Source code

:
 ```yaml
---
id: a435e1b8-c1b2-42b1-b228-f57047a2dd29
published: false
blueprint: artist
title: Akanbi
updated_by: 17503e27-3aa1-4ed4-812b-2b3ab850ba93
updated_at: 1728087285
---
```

-- -- --

## [Your instructions]
Go through the records above and copy each line exactly.

## [Output of the exercise]
Source code

:
 ```yaml
---
id: a435e1b8-c1b2-42b1-b228-f57047a2dd29
published: false
blueprint: artist
title: Akanbi
updated_by: 17503e27-3aa1-4ed4-812b-2b3ab850ba93
updated_at: 1728087285
---
```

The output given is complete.